Dostoievski narra en paralelo el contexto del Imperio ruso y sus miserias contingentes. Para la época, la representación del paisaje no fue otra que la descripción de ese cotidiano caracterizado. Vale decir que la moral de los sujetos —los puntos de vista en tanto personas narrativas— y el apego a las costumbres consideran posiciones comunes y tan definitivas como el discurso contemporáneo de sus escritores. En tanto, una pata fundamental articula tamaña construcción: la confianza en las ciencias para progresar en la vida social. En ese marco los personajes avanzan en su propia cercanía y la voz de Raskolnikov consigue aturdir la conciencia del lector quién no puede interpelar sino con su propia conciencia ese sufrimiento. No hay una jurisprudencia que indague al respecto del dolor pero Raskolnikov contesta sin piedad matando a la anciana. Cada individuo tiene una imagen propia de Dios, única y distinta cada vez. Una suerte de dimensión. Se presenta bajo el arbitrio de una justicia condenada al parteaguas del bien y el mal, escrita en una serie de mandamientos comunes cuyos límites, lo humano permanentemente desconoce. Los mandamientos, indistinguibles, son la moral escrita por los hombres la cual conocen perfectamente aunque se hagan los distraídos. Luego del crimen, Raskolnikov huye con el dinero pero atormentado sólo decide esconderlo. Rápidamente el mundo se convierte en un guijarro pequeño. Delira. La justicia lo interpela y declara en tal estado de desvarío que durante dos o tres indagatorias casi logran arrebatarle la confesión. 

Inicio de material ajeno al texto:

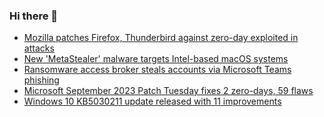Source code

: ### Hi there 👋

<!--START_SECTION:feed-->
* [Mozilla patches Firefox, Thunderbird against zero-day exploited in attacks](https://www.bleepingcomputer.com/news/security/mozilla-patches-firefox-thunderbird-against-zero-day-exploited-in-attacks/)
* [New 'MetaStealer' malware targets Intel-based macOS systems](https://www.bleepingcomputer.com/news/security/new-metastealer-malware-targets-intel-based-macos-systems/)
* [Ransomware access broker steals accounts via Microsoft Teams phishing](https://www.bleepingcomputer.com/news/security/ransomware-access-broker-steals-accounts-via-microsoft-teams-phishing/)
* [Microsoft September 2023 Patch Tuesday fixes 2 zero-days, 59 flaws](https://www.bleepingcomputer.com/news/microsoft/microsoft-september-2023-patch-tuesday-fixes-2-zero-days-59-flaws/)
* [Windows 10 KB5030211 update released with 11 improvements](https://www.bleepingcomputer.com/news/microsoft/windows-10-kb5030211-update-released-with-11-improvements/)
<!--END_SECTION:feed-->

<!--
**frankenk/frankenk** is a ✨ _special_ ✨ repository because its `README.md` (this file) appears on your GitHub profile.

Here are some ideas to get you started:

- 🔭 I’m currently working on ...
- 🌱 I’m currently learning ...
- 👯 I’m looking to collaborate on ...
- 🤔 I’m looking for help with ...
- 💬 Ask me about ...
- 📫 How to reach me: ...
- 😄 Pronouns: ...
- ⚡ Fun fact: ...
-->



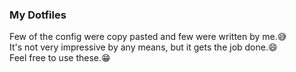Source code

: ### My Dotfiles

Few of the config were copy pasted and few were written by me.😅  
It's not very impressive by any means, but it gets the job done.😄  
Feel free to use these.😁  
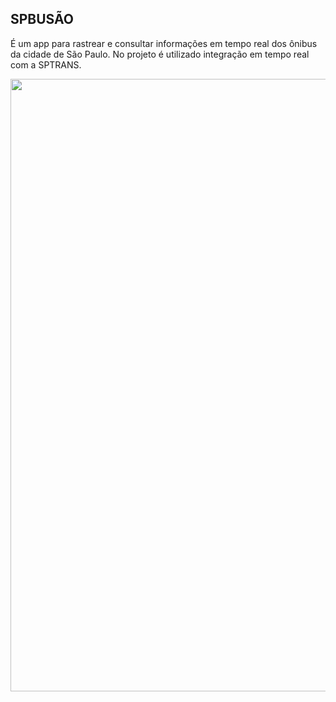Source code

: ## SPBUSÃO

É um app para rastrear e consultar informações em tempo real dos ônibus da cidade de São Paulo.
No projeto é utilizado integração em tempo real com a SPTRANS.


<img width="580" height="980" src="https://imgur.com/wLRvUbJ">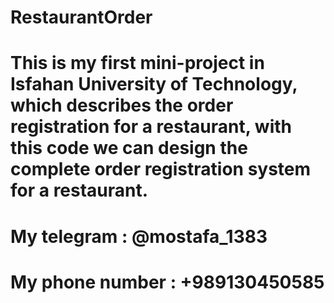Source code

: # RestaurantOrder
# This is my first mini-project in Isfahan University of Technology, which describes the order registration for a restaurant, with this code we can design the complete order registration system for a restaurant.
# My telegram : @mostafa_1383
# My phone number : +989130450585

La novela se empecina en una trama diversa y compleja aventurándose sin descanso en el ensayo moral. Personajes que deambulan entre la traición y la abnegación, entre el crimen y el castigo en un universo de cuestionamientos sin fin. ¿Acaso se trata de una forma de redención? ¿Se puede prescindir de la moral en favor de un porvenir que justifique sus actos? El propio Dostoievski conoce la prisión en 1846 cuando acusado de conspirar contra el Zar, es recluido durante una década junto a presos comunes. Raskolnikov sufre el tormento de su crimen jugando una batalla particular con el remordimiento al que cree vencer mas de una vez. Mientras tanto, hace todo lo posible para ser descubierto. La emergencia de Sonia —el amor irreductible— en la vida de Raskolnikov, una joven honrada martirizada en su abnegación, ofrece la interlocución precisa para la confesión final. Raskolnikov cae preso y cumple su pena en Siberia. Los sueños del pasado se vuelven delirios ejemplares y antagónicos. Raskolnikov es un animal furioso que acorralado por sus propios miedos ataca para comprender, para detener su desasosiego, para explicarse mediante preguntas sin respuesta No es otra que su conciencia atormentada quien habla a su oído derrumbando su razón en miedos irreconciliables con su estupor. No obstante, ocho años de trabajos forzados cumplirán con el cometido del arrepentimiento. Los sueños de Raskolnikov son también los sueños existenciales de Dostoievski y de la humanidad toda. La didáctica decimonónica de Dostoievski incluirá en el final un epílogo bajo la forma de una redención ejemplar, una que pueda vencer la forma inaceptable de una pesadilla moral que ajusta su medida alrededor de la vida misma. La realidad se alimenta de sueños también y la influencia de la literatura es definitiva. La soledad del libro ofrecerá al lector una condición confesional, una manifestación que quizás lo obligue inevitablemente a hablar también de si mismo.